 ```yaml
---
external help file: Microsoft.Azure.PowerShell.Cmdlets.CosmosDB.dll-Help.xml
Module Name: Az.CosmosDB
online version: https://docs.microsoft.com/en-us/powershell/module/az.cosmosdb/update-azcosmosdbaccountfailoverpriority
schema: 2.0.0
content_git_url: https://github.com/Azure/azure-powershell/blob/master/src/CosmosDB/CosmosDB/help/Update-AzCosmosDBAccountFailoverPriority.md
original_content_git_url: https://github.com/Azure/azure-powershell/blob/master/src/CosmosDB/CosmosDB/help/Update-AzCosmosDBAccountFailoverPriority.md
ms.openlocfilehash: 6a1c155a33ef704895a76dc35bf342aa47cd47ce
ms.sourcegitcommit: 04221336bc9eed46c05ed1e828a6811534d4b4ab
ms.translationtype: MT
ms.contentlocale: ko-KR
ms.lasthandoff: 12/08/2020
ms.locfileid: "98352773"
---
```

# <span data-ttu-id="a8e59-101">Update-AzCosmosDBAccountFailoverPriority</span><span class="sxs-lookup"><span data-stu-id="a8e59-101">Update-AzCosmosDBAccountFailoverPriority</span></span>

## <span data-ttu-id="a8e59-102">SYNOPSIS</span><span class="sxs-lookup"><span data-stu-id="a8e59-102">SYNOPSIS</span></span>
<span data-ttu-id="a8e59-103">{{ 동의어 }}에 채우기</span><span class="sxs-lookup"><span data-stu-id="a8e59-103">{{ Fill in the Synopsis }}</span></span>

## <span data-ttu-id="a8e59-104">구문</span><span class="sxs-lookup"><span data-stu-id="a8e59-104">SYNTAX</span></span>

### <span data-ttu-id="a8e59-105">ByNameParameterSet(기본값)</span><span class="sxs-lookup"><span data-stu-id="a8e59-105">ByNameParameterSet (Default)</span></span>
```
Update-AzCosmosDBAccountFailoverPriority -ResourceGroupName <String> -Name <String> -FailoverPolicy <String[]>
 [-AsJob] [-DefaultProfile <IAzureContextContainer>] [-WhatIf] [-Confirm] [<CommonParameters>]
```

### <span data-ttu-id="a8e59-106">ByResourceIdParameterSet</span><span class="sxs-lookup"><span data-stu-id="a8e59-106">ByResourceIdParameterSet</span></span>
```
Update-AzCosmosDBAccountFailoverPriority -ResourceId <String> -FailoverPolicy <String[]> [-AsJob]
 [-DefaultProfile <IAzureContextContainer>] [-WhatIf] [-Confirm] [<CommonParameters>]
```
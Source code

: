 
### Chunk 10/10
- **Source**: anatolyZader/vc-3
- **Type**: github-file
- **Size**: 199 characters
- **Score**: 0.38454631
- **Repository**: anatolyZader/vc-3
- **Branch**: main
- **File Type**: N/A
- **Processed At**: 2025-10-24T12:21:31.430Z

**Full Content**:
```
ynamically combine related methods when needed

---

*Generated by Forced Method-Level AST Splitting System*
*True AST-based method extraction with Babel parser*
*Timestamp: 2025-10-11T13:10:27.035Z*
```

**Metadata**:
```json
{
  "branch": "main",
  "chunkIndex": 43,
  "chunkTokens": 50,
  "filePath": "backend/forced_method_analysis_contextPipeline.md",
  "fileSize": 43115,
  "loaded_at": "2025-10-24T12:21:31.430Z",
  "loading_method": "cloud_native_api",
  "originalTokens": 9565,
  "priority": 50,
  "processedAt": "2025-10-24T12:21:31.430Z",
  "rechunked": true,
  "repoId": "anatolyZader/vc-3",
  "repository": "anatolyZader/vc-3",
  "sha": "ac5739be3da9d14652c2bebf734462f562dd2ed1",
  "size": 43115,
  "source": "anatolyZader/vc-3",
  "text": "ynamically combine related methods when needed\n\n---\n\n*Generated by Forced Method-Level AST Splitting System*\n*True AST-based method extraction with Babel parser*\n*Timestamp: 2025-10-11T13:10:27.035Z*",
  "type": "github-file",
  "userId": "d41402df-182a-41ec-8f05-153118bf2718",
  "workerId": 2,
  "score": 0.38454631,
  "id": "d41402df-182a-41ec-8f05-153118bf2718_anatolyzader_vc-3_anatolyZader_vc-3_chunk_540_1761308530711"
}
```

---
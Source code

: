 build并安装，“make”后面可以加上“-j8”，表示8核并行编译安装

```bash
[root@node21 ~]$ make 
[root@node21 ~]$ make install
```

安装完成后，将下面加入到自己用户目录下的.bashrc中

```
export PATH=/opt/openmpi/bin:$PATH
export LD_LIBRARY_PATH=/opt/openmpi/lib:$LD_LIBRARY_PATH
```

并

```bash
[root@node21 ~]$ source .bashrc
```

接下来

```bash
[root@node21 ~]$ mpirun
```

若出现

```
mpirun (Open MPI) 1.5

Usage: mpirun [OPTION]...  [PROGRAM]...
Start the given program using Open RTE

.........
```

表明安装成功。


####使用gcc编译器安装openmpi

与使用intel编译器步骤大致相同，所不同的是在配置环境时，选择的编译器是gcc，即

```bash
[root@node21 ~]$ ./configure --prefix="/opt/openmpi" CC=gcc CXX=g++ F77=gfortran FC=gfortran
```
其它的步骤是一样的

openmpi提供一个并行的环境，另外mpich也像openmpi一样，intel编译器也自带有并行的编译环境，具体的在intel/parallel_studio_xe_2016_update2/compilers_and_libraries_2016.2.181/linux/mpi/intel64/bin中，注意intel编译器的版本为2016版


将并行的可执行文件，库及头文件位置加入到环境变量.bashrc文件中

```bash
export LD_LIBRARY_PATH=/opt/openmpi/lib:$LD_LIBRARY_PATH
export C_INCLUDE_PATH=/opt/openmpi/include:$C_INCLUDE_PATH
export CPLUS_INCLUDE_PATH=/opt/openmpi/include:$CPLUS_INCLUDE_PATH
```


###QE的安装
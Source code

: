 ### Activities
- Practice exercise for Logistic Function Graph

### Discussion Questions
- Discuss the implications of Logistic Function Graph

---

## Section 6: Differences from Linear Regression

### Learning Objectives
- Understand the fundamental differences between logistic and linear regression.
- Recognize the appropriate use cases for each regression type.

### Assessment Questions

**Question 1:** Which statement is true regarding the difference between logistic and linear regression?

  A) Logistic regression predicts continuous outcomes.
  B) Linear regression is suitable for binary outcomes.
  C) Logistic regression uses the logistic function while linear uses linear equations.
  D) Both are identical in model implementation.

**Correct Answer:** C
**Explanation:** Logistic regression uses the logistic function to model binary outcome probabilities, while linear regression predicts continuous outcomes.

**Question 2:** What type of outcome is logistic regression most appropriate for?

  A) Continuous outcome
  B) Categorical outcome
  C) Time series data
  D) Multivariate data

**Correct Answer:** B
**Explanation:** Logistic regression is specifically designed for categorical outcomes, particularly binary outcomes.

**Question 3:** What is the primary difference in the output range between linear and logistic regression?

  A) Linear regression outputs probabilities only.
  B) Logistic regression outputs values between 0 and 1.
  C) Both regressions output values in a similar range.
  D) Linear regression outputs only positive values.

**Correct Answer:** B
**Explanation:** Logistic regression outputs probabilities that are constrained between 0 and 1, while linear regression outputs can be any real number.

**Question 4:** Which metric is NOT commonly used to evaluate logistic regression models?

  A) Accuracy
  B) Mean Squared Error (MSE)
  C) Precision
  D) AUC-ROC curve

--------------------

▶ **What you should do**:
Return each line in the records that holds the string "DefaultProfile".

▶ **Result of the exercise**:
 [-AsJob] [-DefaultProfile <IAzureContextContainer>] [-WhatIf] [-Confirm] [<CommonParameters>]
 [-DefaultProfile <IAzureContextContainer>] [-WhatIf] [-Confirm] [<CommonParameters>]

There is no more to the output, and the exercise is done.